# `1-create-dataset-testtrain`

Read in two catalogues of mutations with assigned phenotypic effects and one in vitro study to form the TRAIN/TEST dataset

In [1]:
import sbmlcore, pandas, numpy, copy
import itertools

pandas.options.display.max_columns=999

The CSV files read in below are created by the previous notebook, `0-parse-original-data`.

In [2]:
filestem = 'data/ds-traintest'

testtrain_dfs = {}
testtrain_sets = {}
testtrain_csvs=[]

testtrain_csvs.append('yadon')
testtrain_csvs.append('who')
testtrain_csvs.append('nejm')

testtrain_dfs['yadon'] = pandas.read_csv('data/catalogues/ds-yadon2017.csv')
testtrain_dfs['yadon'].set_index('MUTATION', inplace=True)
testtrain_dfs['yadon'].rename(columns={'YADON_RESULT':'YADON_PHENOTYPE'}, inplace=True)
testtrain_sets['yadon'] = set(testtrain_dfs['yadon'].index)

testtrain_dfs['who'] = pandas.read_csv('data/catalogues/ds-who2021.csv')
testtrain_dfs['who'].set_index('MUTATION', inplace=True)
testtrain_dfs['who'].rename(columns={'PREDICTION':'WHO_PHENOTYPE'}, inplace=True)
testtrain_sets['who'] = set(testtrain_dfs['who'].index)

testtrain_dfs['nejm'] = pandas.read_csv('data/catalogues/ds-nejm2018.csv')
testtrain_dfs['nejm'].set_index('MUTATION', inplace=True)
testtrain_dfs['nejm'].rename(columns={'PREDICTION':'NEJM_PHENOTYPE'}, inplace=True)
testtrain_sets['nejm'] = set(testtrain_dfs['nejm'].index)

Let's do some simple statistics of how many samples each has etc and what the overlaps are

In [3]:
df_set = {}
for dataset in ['yadon', 'who', 'nejm']:

    df = testtrain_dfs[dataset]
    n_total = len(df)
    n_r = df[dataset.upper() + '_PHENOTYPE'].value_counts(dropna=False).R
    n_s = df[dataset.upper() + '_PHENOTYPE'].value_counts(dropna=False).S
    df_set[dataset] = set(df.index)

    print("The %s dataset contains %i samples of which %i are resistant and %i susceptible." % (dataset, n_total, n_r, n_s))

The yadon dataset contains 781 samples of which 351 are resistant and 430 susceptible.
The who dataset contains 322 samples of which 306 are resistant and 16 susceptible.
The nejm dataset contains 437 samples of which 398 are resistant and 39 susceptible.


In [4]:
total = 0
n = len(df_set['yadon'] & df_set['who'] & df_set['nejm'])
total += n
print("%i samples occured in all three datasets" % n)

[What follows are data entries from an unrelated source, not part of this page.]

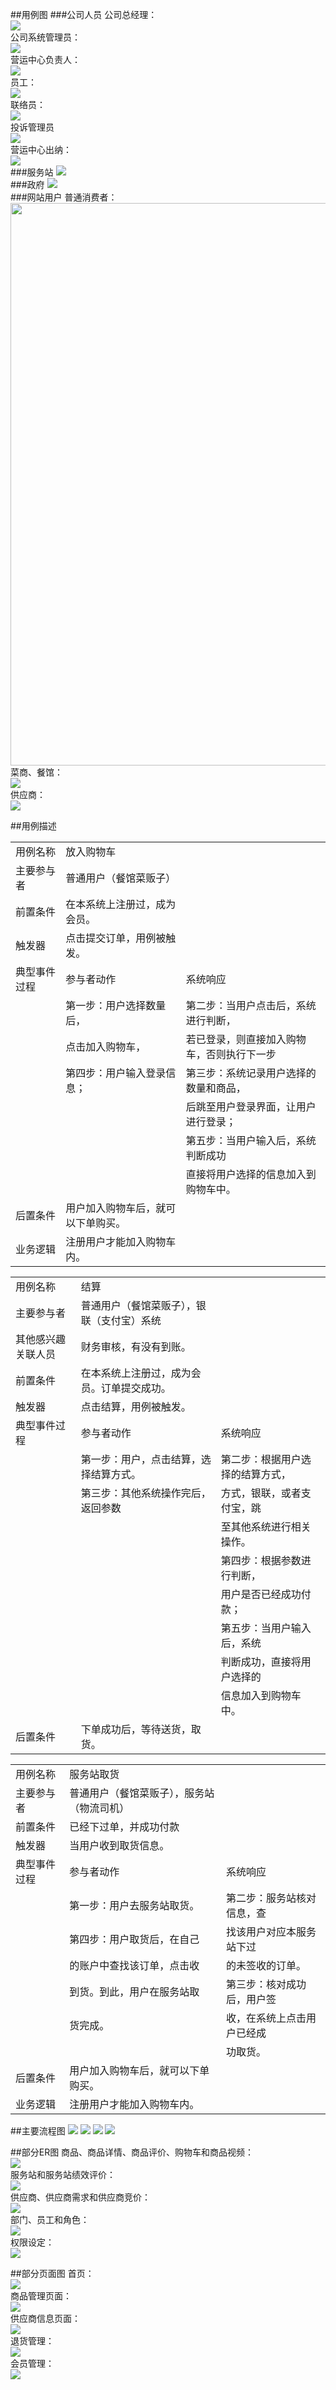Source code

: 

##用例图
###公司人员
公司总经理：<br>
<img src="http://a3.qpic.cn/psb?/V11pPhXt45Tccw/gAVTZxL61d.emhO1UHWayo4UatcFsPYxN9l6pKtIkwQ!/b/dIMAAAAAAAAA&bo=NwIYATcCGAEDACU!&rf=viewer_4"/><br>
公司系统管理员：<br>
<img src="http://a2.qpic.cn/psb?/V11pPhXt45Tccw/JqtPxFj3llig2MWe7wnZDaADkb53xWG*Yk5rCjnQJ8E!/b/dJQAAAAAAAAA&bo=*ALMAfwCzAEDACU!&rf=viewer_4"/><br>
营运中心负责人：<br>
<img src="http://a3.qpic.cn/psb?/V11pPhXt45Tccw/GZHzT0YcMO8NiNTOt5vVTuAoTcGz8tIpLIeGEMRaycs!/b/dHMBAAAAAAAA&bo=qQEzAgAAAAADALw!&rf=viewer_4"/><br>
员工：<br>
<img src="http://a3.qpic.cn/psb?/V11pPhXt45Tccw/fFnPbsAL8n6MmGUGQx7JxRSWoWZKxa7UMRN*T0.ullU!/b/dHEAAAAAAAAA&bo=rQIhAq0CIQIDACU!&rf=viewer_4"/><br>
联络员：<br>
<img src="http://a1.qpic.cn/psb?/V11pPhXt45Tccw/DEW2qhqVoeXOLX.8YOQsATD6d2DJGO4BHDq1ZIF.Pd4!/b/dGUBAAAAAAAA&bo=UgMXAlIDFwIDACU!&rf=viewer_4"/><br>
投诉管理员<br>
<img src="http://a3.qpic.cn/psb?/V11pPhXt45Tccw/Sjr8tKj2PGJ58SwDrcagKAKMYVQ31ewXROzeC.o*VIc!/b/dJIAAAAAAAAA&bo=IwJVASMCVQEDACU!&rf=viewer_4"/><br>
营运中心出纳：<br>
<img src="http://a3.qpic.cn/psb?/V11pPhXt45Tccw/Sjr8tKj2PGJ58SwDrcagKAKMYVQ31ewXROzeC.o*VIc!/b/dJIAAAAAAAAA&bo=IwJVASMCVQEDACU!&rf=viewer_4"/><br>
###服务站
<img src="http://a3.qpic.cn/psb?/V11pPhXt45Tccw/UnPDTBA52BFU5xZEaZR7gLSSLFn3CjRy7mk8U8qf3Vk!/b/dIMAAAAAAAAA&bo=AgMKAgIDCgIDACU!&rf=viewer_4"/><br>
###政府
<img src="http://a1.qpic.cn/psb?/V11pPhXt45Tccw/YG0*nvSSIHHzePC9GcAtY5hEDZrrs6Ynxa*vANIV4ss!/b/dGUBAAAAAAAA&bo=NgJEATYCRAEDACU!&rf=viewer_4"/><br>
###网站用户
普通消费者：<br>
<img src="http://a3.qpic.cn/psb?/V11pPhXt45Tccw/*5ZEq.kxswlsYSWVy4OwcF68sBV6EsYgXpVzSkQE4z0!/b/dGQBAAAAAAAA&bo=2AImAtgCJgIDACU!&rf=viewer_4" width="700px" height="900px"/><br>
菜商、餐馆：<br>
<img src="http://a2.qpic.cn/psb?/V11pPhXt45Tccw/PzyrKMW4cDYDutO4*XAoWDwNJG80ECa0kXZocOO82K0!/b/dJQAAAAAAAAA&bo=sAMCArADAgIDACU!&rf=viewer_4"/><br>
供应商：<br>
<img src="http://a3.qpic.cn/psb?/V11pPhXt45Tccw/ARSa7yvDP3o.YOBzpSz1hTEKxCB.dhpILH5pvFzbAmc!/b/dGQBAAAAAAAA&bo=uQInArkCJwIDACU!&rf=viewer_4"/><br>





##用例描述


|               |                             |                                           |
| ------------- | ----------------------------|----------------------------------------   |
|用例名称	      |放入购物车                   |                                           |
|主要参与者	    |普通用户（餐馆菜贩子）       |                                           |
|前置条件     	|在本系统上注册过，成为会员。 |                                           |
|触发器	        |点击提交订单，用例被触发。   |                                           |
|典型事件过程	  |      参与者动作             |     系统响应                              |
|               | 第一步：用户选择数量后，    |第二步：当用户点击后，系统进行判断，       |
|               |  点击加入购物车，           |若已登录，则直接加入购物车，否则执行下一步 |
|               | 第四步：用户输入登录信息；  |第三步：系统记录用户选择的数量和商品，     |
|               |                             |后跳至用户登录界面，让用户进行登录；       |
|               |                             |第五步：当用户输入后，系统判断成功         |
|               |                             |直接将用户选择的信息加入到购物车中。       |
|后置条件	      |用户加入购物车后，就可以下单购买。                                       |
|业务逻辑       |注册用户才能加入购物车内。                                               |



|               |                             |                                           |
| ------------- | ----------------------------|----------------------------------------   |
|用例名称	      |结算                         |                                           |
|主要参与者	    |普通用户（餐馆菜贩子），银联（支付宝）系统       |                |
|其他感兴趣关联人员	|财务审核，有没有到账。|
|前置条件     	|在本系统上注册过，成为会员。订单提交成功。 |                          |
|触发器	        |点击结算，用例被触发。  |                                           |
|典型事件过程	  |      参与者动作             |     系统响应                              |
|               | 第一步：用户，点击结算，选择结算方式。|第二步：根据用户选择的结算方式，|
|               |       第三步：其他系统操作完后，返回参数    |方式，银联，或者支付宝，跳     |
|               |                             |至其他系统进行相关操作。 |
|               |                             |第四步：根据参数进行判断，    |
|               |                             |用户是否已经成功付款；     |
|               |                             |第五步：当用户输入后，系统      |
|               |                             |判断成功，直接将用户选择的       |
|              |                              |信息加入到购物车中。|
|后置条件	      |下单成功后，等待送货，取货。                     |





|               |                             |                                           |
| ------------- | ----------------------------|----------------------------------------   |
|用例名称	      |服务站取货              |                                           |
|主要参与者	    |普通用户（餐馆菜贩子），服务站（物流司机）   |                                           |
|前置条件     	|已经下过单，并成功付款 |                                           |
|触发器	        |当用户收到取货信息。   |                                           |
|典型事件过程	  |      参与者动作             |     系统响应                              |
|               |第一步：用户去服务站取货。 |第二步：服务站核对信息，查      |
|               | 第四步：用户取货后，在自己         |找该用户对应本服务站下过 |
|               | 的账户中查找该订单，点击收  |的未签收的订单。     |
|               |  到货。到此，用户在服务站取  |第三步：核对成功后，用户签      |
|               |          货完成。             |收，在系统上点击用户已经成        |
|               |                             |功取货。       |
|后置条件	      |用户加入购物车后，就可以下单购买。                                       |
|业务逻辑       |注册用户才能加入购物车内。                                               |



##主要流程图
<img src="http://a3.qpic.cn/psb?/V11pPhXt45Tccw/B8eOm0dQpiPwQvq4XrpNPboJOvUhLjNykvFXgNyH0xw!/b/dHMBAAAAAAAA&bo=IgOAAgAAAAADAIY!&rf=viewer_4"/>
<img src="http://a1.qpic.cn/psb?/V11pPhXt45Tccw/.c43yKM.YdFsExjX.AroxgGrzndfZBukB*tU3IEnivs!/b/dHQBAAAAAAAA&bo=wwQ2AgAAAAADANY!&rf=viewer_4"/>
<img src="http://a3.qpic.cn/psb?/V11pPhXt45Tccw/H90eappu45owOHnsu4FdfJ0s*yuR1FKqIWSQVZUsg*g!/b/dHMBAAAAAAAA&bo=tQI5AgAAAAADAKk!&rf=viewer_4"/>
<img src="http://a1.qpic.cn/psb?/V11pPhXt45Tccw/XTt9yw5Sigdgppud7qqUFBZmAHo5XYZjJEf5kHdCZF0!/b/dHQBAAAAAAAA&bo=VAROAgAAAAADADk!&rf=viewer_4"/>

##部分ER图
商品、商品详情、商品评价、购物车和商品视频：<br>
<img src="http://a1.qpic.cn/psb?/V11pPhXt45Tccw/mPRzNzWYgXZqxDAa*vrFCbyxz60PhbE7Angp7lSa9ws!/b/dHQBAAAAAAAA&bo=.wG0AQAAAAADB20!&rf=viewer_4"/><br>
服务站和服务站绩效评价：<br>
<img src="http://a1.qpic.cn/psb?/V11pPhXt45Tccw/Z3q6ibNpn5Tv.dHAQ0BzTw.Uu0bJVglyLBwVEI2U9DQ!/b/dHQBAAAAAAAA&bo=jwHsAAAAAAADAEc!&rf=viewer_4"/><br>
供应商、供应商需求和供应商竞价：<br>
<img src="http://a3.qpic.cn/psb?/V11pPhXt45Tccw/Y2hNTLa8gHOlpOS7Ogn0ACj*SS8orbOLXzvs0gA57iw!/b/dHMBAAAAAAAA&bo=fgH0AQAAAAADAK8!&rf=viewer_4"/><br>
部门、员工和角色：<br>
<img src="http://a3.qpic.cn/psb?/V11pPhXt45Tccw/0kuDAbS84125bxYdWyHKggfx0ca30JtLJwwluWSr8U8!/b/dHMBAAAAAAAA&bo=fgFWAQAAAAADAA0!&rf=viewer_4"/><br>
权限设定：<br>
<img src="http://a3.qpic.cn/psb?/V11pPhXt45Tccw/fgUg8EV9hNDM7kKV7c940PtWcAwbh.fsQcDVHQrp1IQ!/b/dG4AAAAAAAAA&bo=QgLOAAAAAAADAKs!&rf=viewer_4"/><br>


##部分页面图
首页：<br>
<img src="http://a1.qpic.cn/psb?/V11pPhXt45Tccw/4ewQbii42QQGjF9expiFzEp6lHUJlhwK0UrfAe3XwV4!/b/dHQBAAAAAAAA&bo=cgSAAgAAAAADANE!&rf=viewer_4"/><br>
商品管理页面：<br>
<img src="http://a1.qpic.cn/psb?/V11pPhXt45Tccw/y4H2d73RoigIdQovl9ZmkGaapBes8J5WasqSxB9WpKA!/b/dG8AAAAAAAAA&bo=LAWAAgAAAAADAI4!&rf=viewer_4"/><br>
供应商信息页面：<br>
<img src="http://a3.qpic.cn/psb?/V11pPhXt45Tccw/5xTjKfhqGstBUs2ek03dBW0aEjEJjrrhTxMztydPAf4!/b/dHMBAAAAAAAA&bo=PAU0AgAAAAADBy0!&rf=viewer_4"/><br>
退货管理：<br>
<img src="http://a3.qpic.cn/psb?/V11pPhXt45Tccw/8x9KEQKWZaJPOGny2uMh8zk3sp94oaQNxsFOe.u0IRs!/b/dG4AAAAAAAAA&bo=QgVSAgAAAAADADI!&rf=viewer_4"/><br>
会员管理：<br>
<img src="http://a1.qpic.cn/psb?/V11pPhXt45Tccw/3Iiawf1e21QmVjjBD*iOO9MhqOijS*.iU5vFNXXO8YE!/b/dHQBAAAAAAAA&bo=LwWAAgAAAAADAI0!&rf=viewer_4"/><br>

n = len(df_set['yadon'] & df_set['who'] - df_set['nejm'])
total += n
print("%i samples occured in yadon and who but not nejm" % n)

n = len(df_set['yadon'] & df_set['nejm'] - df_set['who'])
total += n
print("%i samples occured in yadon and nejm but not who" % n)

n = len(df_set['who'] & df_set['nejm'] - df_set['yadon'])
total += n
print("%i samples occured in nejm and who but not yadon" % n)

n = len(df_set['yadon'] - df_set['who'] - df_set['nejm'])
total += n
print("%i samples occured in yadon and not in either of who and nejm" % n)

n = len(df_set['who'] - df_set['yadon'] - df_set['nejm'])
total += n
print("%i samples occured in who and not in either of yadon and nejm" % n)

n = len(df_set['nejm'] - df_set['yadon'] - df_set['who'])
total += n
print("%i samples occured in nejm and not in either of who and yadon" % n)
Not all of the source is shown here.